§ Task prompt: Should the word "Verwendung" occur in a line of the records, copy that line.

┄┄┄┄┄┄

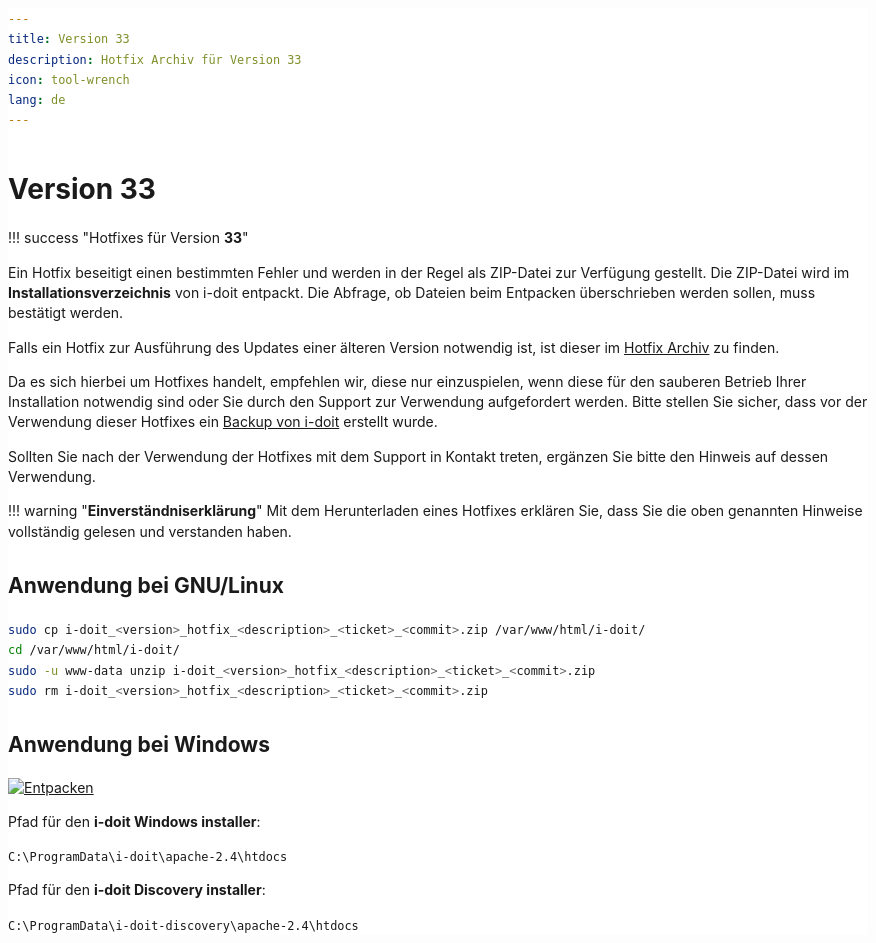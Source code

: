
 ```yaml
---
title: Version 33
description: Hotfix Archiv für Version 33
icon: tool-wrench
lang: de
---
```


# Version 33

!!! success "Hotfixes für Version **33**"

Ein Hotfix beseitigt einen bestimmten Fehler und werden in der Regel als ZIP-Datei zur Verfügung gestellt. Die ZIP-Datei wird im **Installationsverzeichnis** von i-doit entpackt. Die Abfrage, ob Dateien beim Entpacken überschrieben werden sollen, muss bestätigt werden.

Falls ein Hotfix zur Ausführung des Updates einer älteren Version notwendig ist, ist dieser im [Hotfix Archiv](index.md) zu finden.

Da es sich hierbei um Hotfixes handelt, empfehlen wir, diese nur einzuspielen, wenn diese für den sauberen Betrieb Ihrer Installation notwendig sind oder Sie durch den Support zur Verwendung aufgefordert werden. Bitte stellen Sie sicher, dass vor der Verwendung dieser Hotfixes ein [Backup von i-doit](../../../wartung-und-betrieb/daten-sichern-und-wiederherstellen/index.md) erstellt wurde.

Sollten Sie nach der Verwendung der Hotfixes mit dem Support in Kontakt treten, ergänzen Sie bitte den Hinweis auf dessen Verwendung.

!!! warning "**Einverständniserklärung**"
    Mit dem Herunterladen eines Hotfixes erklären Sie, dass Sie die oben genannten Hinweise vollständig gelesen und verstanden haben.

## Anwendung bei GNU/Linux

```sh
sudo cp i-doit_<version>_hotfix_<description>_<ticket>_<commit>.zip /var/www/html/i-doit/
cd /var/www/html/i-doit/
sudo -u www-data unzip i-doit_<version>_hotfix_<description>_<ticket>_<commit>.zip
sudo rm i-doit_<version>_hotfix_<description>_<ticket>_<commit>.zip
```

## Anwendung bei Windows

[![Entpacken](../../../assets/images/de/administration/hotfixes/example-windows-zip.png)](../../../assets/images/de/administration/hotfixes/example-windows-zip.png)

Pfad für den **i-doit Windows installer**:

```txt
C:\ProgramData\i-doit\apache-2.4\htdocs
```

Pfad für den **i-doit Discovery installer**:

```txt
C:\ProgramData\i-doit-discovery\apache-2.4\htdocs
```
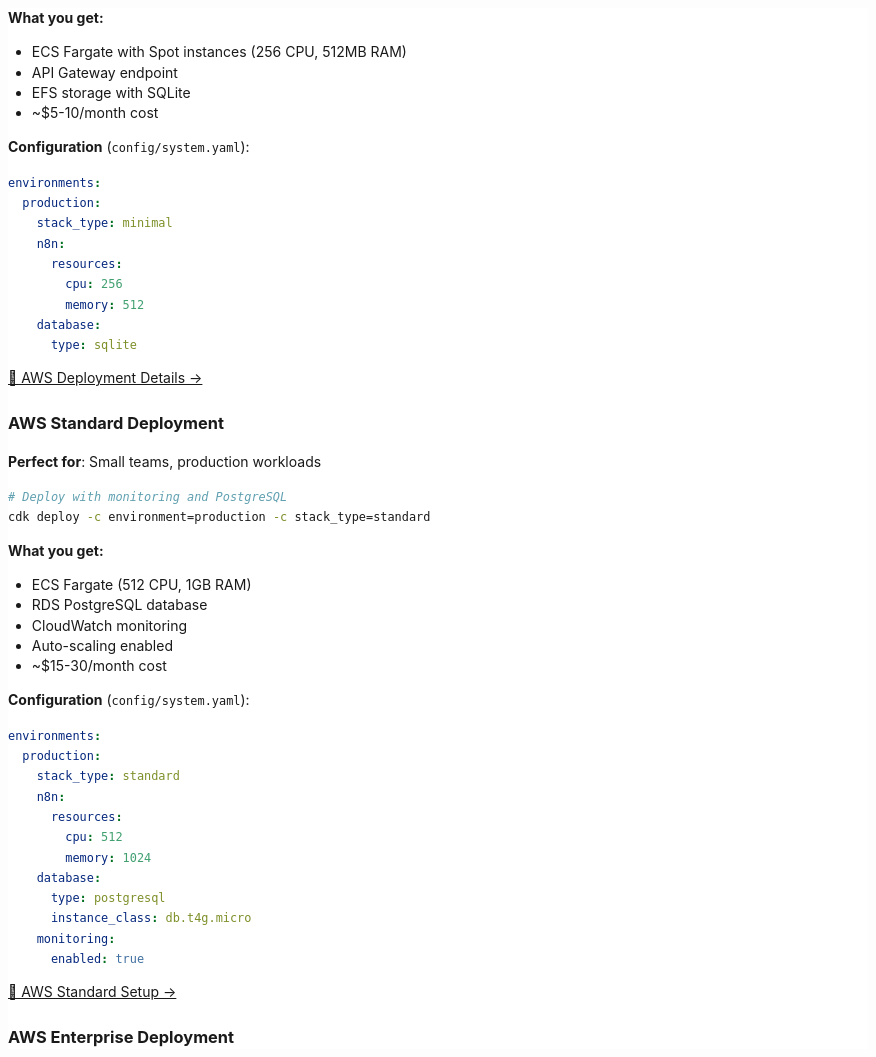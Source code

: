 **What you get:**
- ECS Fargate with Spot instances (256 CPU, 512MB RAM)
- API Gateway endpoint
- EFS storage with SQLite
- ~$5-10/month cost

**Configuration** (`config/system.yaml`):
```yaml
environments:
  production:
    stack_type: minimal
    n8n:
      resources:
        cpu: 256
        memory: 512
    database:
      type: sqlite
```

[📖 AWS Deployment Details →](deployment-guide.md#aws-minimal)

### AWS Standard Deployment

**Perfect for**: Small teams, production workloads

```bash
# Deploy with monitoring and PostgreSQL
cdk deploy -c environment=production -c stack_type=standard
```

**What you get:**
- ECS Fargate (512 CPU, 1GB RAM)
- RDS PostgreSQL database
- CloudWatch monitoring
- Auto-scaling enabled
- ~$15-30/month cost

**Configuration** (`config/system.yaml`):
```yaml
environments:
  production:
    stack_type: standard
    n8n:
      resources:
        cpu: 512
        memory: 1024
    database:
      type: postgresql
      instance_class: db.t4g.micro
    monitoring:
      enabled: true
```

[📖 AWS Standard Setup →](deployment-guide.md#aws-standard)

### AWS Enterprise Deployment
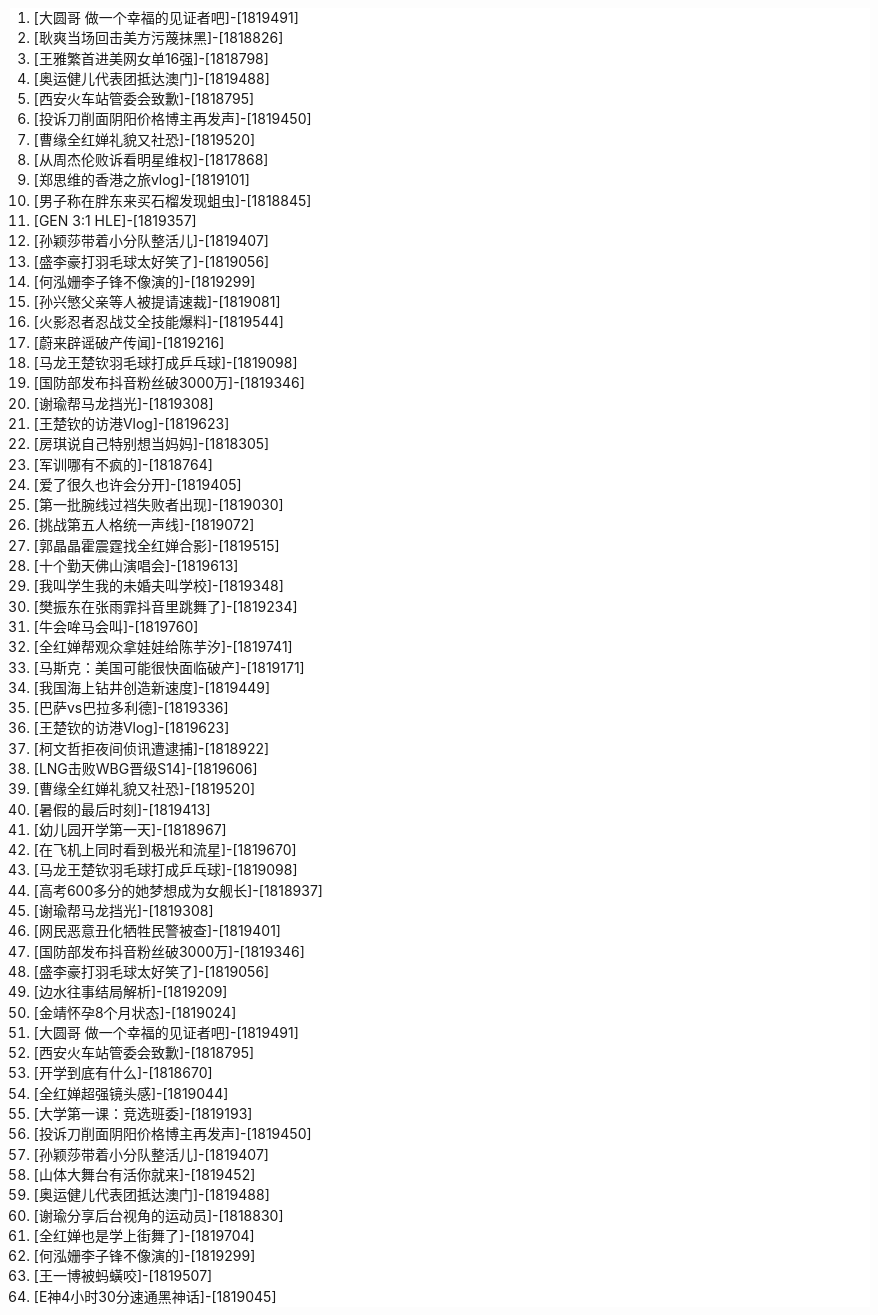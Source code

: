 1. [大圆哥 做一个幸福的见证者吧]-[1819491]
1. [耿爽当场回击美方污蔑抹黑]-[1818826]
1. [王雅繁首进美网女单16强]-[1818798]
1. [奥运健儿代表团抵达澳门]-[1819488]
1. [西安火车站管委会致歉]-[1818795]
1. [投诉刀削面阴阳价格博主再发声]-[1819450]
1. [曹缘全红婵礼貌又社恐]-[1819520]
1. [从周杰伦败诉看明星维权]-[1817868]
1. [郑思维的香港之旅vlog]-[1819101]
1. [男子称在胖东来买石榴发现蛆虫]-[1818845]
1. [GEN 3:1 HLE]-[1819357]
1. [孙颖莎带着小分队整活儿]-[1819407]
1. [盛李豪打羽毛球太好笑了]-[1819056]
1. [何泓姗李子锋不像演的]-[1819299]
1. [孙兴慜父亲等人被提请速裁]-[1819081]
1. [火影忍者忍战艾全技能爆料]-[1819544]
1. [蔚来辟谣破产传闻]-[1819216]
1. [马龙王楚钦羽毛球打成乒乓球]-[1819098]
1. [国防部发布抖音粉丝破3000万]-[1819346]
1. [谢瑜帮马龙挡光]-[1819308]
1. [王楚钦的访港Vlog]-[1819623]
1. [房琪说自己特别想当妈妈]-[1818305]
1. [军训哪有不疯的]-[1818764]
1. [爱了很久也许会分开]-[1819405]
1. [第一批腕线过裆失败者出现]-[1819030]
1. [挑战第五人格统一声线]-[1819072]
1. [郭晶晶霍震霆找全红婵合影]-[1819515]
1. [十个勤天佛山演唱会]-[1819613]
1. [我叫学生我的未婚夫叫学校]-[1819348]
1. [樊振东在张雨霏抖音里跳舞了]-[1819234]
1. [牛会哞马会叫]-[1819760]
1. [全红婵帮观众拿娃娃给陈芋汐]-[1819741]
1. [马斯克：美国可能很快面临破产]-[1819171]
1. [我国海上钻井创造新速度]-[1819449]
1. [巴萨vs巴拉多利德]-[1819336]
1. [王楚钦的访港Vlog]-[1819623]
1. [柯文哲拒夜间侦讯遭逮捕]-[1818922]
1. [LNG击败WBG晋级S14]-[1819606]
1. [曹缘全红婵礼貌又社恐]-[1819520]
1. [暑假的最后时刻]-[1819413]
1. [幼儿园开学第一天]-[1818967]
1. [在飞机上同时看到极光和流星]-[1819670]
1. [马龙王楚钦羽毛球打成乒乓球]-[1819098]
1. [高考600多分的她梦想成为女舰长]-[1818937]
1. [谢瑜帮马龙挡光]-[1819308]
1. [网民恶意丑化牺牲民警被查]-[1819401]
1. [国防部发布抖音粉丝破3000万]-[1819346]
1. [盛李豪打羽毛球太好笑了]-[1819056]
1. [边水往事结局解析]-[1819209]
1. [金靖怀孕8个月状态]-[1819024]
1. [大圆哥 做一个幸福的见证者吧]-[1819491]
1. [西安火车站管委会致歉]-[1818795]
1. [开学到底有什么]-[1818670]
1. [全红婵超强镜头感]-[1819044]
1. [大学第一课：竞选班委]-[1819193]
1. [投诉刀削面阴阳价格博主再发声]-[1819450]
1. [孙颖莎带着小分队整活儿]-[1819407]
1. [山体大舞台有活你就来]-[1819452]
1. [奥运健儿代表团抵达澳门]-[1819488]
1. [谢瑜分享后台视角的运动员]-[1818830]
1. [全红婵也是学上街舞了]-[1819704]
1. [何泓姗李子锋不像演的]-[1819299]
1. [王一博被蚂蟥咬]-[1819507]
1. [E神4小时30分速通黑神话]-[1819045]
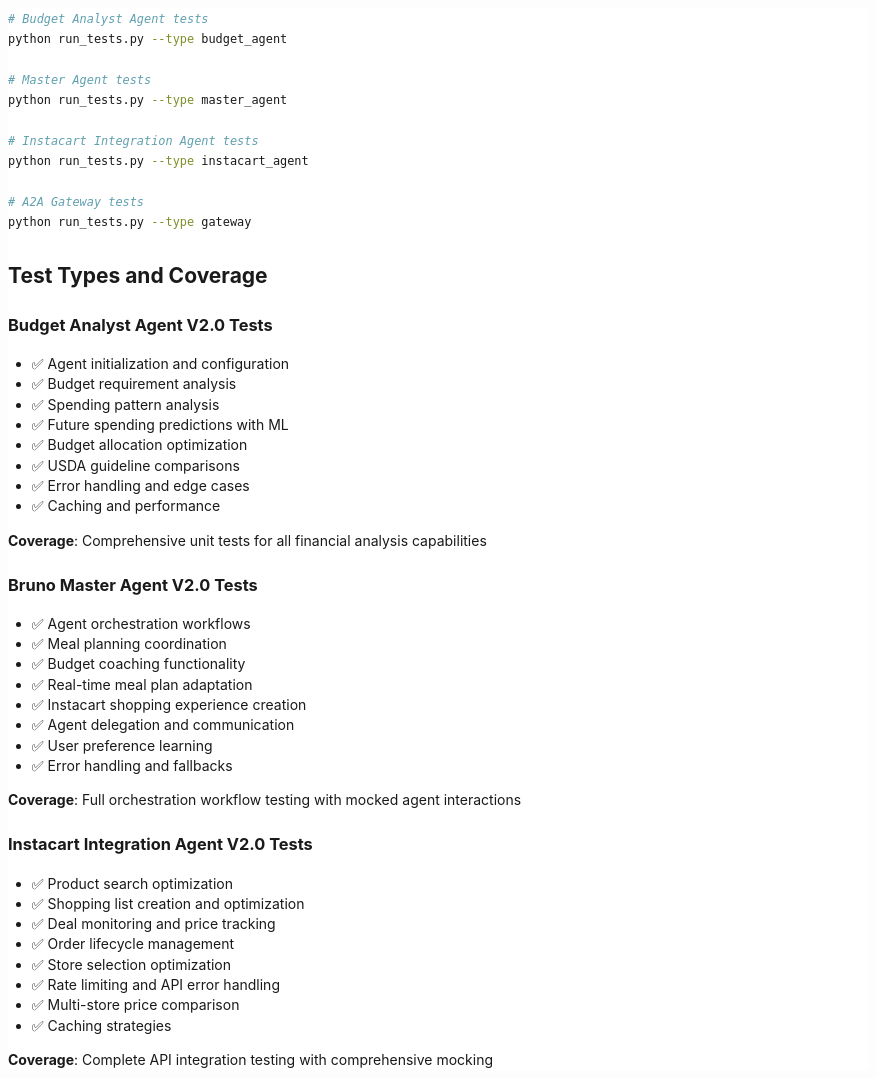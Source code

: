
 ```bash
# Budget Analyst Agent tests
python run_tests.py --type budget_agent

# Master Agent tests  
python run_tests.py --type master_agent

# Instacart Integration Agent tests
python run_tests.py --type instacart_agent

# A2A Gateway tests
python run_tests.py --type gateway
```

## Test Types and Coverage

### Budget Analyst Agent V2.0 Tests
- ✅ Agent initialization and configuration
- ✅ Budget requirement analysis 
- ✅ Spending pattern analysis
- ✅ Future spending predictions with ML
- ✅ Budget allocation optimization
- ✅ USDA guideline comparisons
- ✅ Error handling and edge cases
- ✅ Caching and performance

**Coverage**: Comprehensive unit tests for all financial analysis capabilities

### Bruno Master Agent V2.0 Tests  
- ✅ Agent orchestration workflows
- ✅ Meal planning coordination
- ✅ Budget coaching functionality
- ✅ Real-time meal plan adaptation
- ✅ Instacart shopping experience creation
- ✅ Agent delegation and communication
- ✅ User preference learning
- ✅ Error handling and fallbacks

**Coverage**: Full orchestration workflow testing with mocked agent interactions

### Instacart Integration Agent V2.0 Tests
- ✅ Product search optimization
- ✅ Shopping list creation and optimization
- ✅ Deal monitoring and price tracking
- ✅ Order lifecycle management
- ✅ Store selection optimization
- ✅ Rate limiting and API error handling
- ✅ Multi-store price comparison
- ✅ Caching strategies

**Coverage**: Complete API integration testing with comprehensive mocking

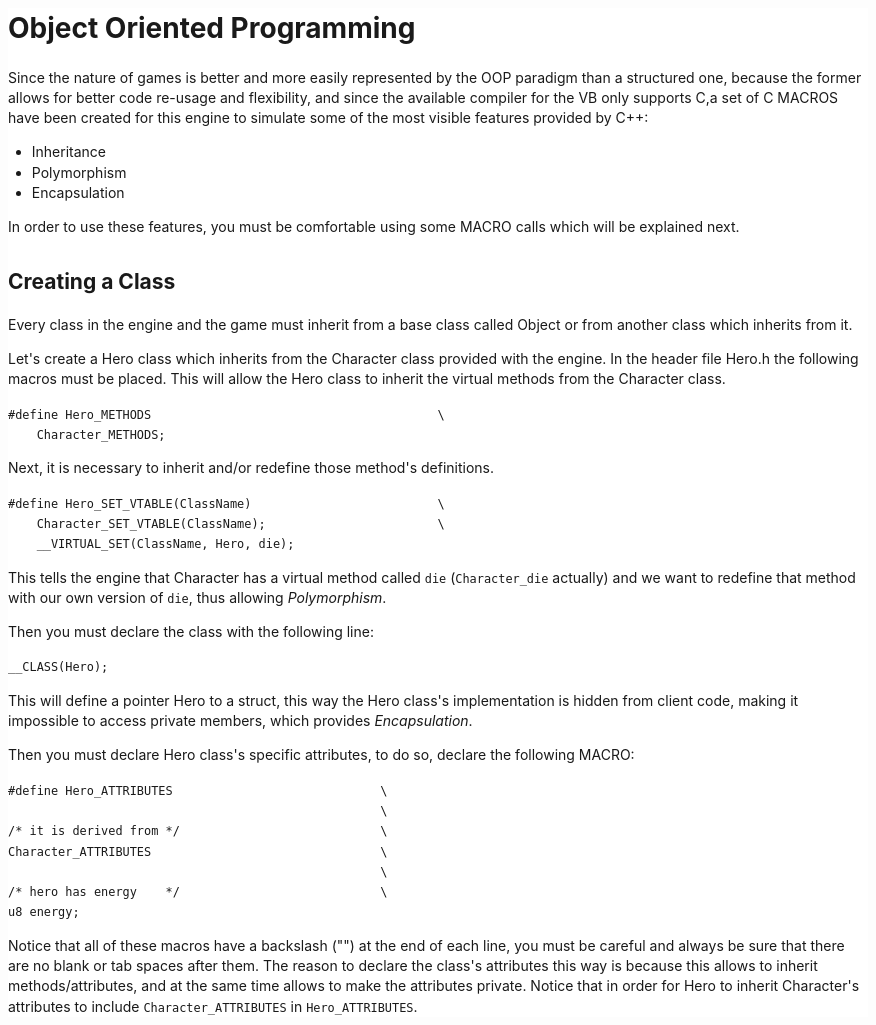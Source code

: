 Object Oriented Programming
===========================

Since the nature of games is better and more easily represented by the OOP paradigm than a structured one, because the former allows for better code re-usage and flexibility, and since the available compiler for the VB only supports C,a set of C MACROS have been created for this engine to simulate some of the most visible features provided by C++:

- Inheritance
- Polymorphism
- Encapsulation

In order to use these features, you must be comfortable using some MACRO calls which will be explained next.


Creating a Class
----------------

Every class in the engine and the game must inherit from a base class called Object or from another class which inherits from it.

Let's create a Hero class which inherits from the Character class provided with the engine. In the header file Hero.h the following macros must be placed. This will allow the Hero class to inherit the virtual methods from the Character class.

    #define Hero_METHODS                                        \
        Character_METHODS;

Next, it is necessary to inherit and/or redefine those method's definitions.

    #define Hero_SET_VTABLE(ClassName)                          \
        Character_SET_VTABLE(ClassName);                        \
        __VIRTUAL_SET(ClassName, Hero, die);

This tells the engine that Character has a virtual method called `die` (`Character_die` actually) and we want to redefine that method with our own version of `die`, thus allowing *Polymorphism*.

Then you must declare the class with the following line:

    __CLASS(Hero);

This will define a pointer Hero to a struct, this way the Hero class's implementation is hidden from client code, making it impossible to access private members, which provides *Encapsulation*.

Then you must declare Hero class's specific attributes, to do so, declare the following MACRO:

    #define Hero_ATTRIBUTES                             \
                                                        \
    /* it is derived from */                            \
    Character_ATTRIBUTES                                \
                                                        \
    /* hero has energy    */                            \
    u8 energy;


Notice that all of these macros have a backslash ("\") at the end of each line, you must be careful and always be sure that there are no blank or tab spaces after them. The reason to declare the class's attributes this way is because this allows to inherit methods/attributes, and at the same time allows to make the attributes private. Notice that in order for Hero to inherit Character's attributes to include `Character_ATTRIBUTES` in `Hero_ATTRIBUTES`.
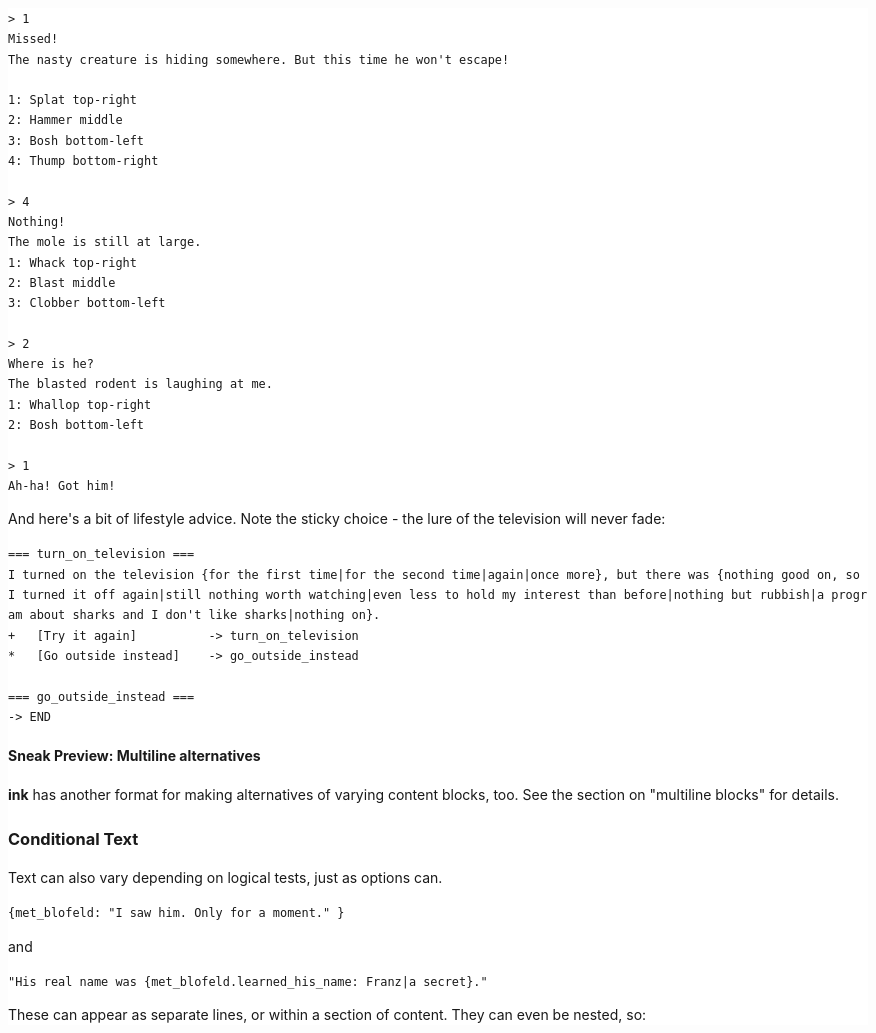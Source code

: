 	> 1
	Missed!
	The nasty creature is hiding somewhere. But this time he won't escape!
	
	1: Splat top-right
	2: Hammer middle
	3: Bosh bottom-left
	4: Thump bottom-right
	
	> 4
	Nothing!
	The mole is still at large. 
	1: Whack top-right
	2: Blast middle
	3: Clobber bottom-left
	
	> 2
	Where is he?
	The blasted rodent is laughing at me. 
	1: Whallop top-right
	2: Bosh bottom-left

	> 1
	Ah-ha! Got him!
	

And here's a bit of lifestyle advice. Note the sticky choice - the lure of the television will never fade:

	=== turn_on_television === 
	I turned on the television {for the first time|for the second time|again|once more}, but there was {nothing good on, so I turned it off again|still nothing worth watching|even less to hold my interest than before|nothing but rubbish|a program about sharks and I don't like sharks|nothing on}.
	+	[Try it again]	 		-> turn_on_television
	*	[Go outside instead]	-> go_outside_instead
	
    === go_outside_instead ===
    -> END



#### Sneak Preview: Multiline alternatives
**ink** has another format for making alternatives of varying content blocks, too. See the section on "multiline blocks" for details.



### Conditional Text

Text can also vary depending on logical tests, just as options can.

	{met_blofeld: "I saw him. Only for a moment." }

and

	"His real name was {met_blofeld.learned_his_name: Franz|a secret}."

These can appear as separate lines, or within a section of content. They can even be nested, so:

┄┄┄┄┄┄

§ Response area:
Da es sich hierbei um Hotfixes handelt, empfehlen wir, diese nur einzuspielen, wenn diese für den sauberen Betrieb Ihrer Installation notwendig sind oder Sie durch den Support zur Verwendung aufgefordert werden. Bitte stellen Sie sicher, dass vor der Verwendung dieser Hotfixes ein [Backup von i-doit](../../../wartung-und-betrieb/daten-sichern-und-wiederherstellen/index.md) erstellt wurde.
Sollten Sie nach der Verwendung der Hotfixes mit dem Support in Kontakt treten, ergänzen Sie bitte den Hinweis auf dessen Verwendung.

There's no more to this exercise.